## ASSIGNED TASK
Supply the number of lines below containing "core", nothing else.

= = = =

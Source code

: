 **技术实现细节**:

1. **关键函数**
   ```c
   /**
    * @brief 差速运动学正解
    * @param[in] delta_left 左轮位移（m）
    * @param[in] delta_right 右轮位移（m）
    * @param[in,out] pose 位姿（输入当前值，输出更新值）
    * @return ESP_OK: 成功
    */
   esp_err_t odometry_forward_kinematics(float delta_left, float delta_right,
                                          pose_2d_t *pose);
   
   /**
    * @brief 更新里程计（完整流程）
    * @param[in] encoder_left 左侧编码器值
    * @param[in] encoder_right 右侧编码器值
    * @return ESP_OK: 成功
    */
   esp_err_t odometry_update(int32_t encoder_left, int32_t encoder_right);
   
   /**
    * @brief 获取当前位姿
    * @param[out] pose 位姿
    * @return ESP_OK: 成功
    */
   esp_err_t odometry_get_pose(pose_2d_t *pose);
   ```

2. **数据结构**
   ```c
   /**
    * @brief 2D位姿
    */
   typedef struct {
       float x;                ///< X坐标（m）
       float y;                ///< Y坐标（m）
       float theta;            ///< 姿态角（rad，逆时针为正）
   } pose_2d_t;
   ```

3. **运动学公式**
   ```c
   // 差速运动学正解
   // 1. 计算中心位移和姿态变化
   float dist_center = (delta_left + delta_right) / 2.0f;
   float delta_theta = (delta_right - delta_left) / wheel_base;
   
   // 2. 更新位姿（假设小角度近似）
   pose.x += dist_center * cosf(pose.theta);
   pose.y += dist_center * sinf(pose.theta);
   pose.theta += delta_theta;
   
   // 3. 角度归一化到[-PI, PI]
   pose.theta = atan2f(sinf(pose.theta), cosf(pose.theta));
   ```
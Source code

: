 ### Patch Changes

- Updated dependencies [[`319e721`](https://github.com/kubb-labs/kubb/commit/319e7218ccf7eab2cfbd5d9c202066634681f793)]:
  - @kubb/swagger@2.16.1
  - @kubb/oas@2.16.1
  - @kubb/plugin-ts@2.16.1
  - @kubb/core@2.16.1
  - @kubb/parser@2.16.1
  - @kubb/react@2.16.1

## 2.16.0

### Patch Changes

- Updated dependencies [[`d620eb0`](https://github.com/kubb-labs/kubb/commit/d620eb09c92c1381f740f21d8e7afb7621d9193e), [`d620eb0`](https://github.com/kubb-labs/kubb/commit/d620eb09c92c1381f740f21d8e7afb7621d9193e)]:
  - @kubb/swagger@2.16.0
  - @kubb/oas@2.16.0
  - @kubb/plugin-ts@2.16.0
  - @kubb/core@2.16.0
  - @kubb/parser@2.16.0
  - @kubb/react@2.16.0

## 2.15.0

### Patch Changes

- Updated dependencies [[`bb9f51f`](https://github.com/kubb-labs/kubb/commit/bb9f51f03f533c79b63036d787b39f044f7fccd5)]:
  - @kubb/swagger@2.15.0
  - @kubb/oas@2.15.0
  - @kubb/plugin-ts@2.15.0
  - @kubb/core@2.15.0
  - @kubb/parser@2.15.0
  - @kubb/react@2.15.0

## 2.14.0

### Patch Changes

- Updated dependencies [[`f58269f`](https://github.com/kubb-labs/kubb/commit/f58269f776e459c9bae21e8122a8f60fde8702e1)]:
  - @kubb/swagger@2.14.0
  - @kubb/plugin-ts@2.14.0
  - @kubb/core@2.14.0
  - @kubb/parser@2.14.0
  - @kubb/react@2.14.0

= = = =

## EXPECTED ANSWER
4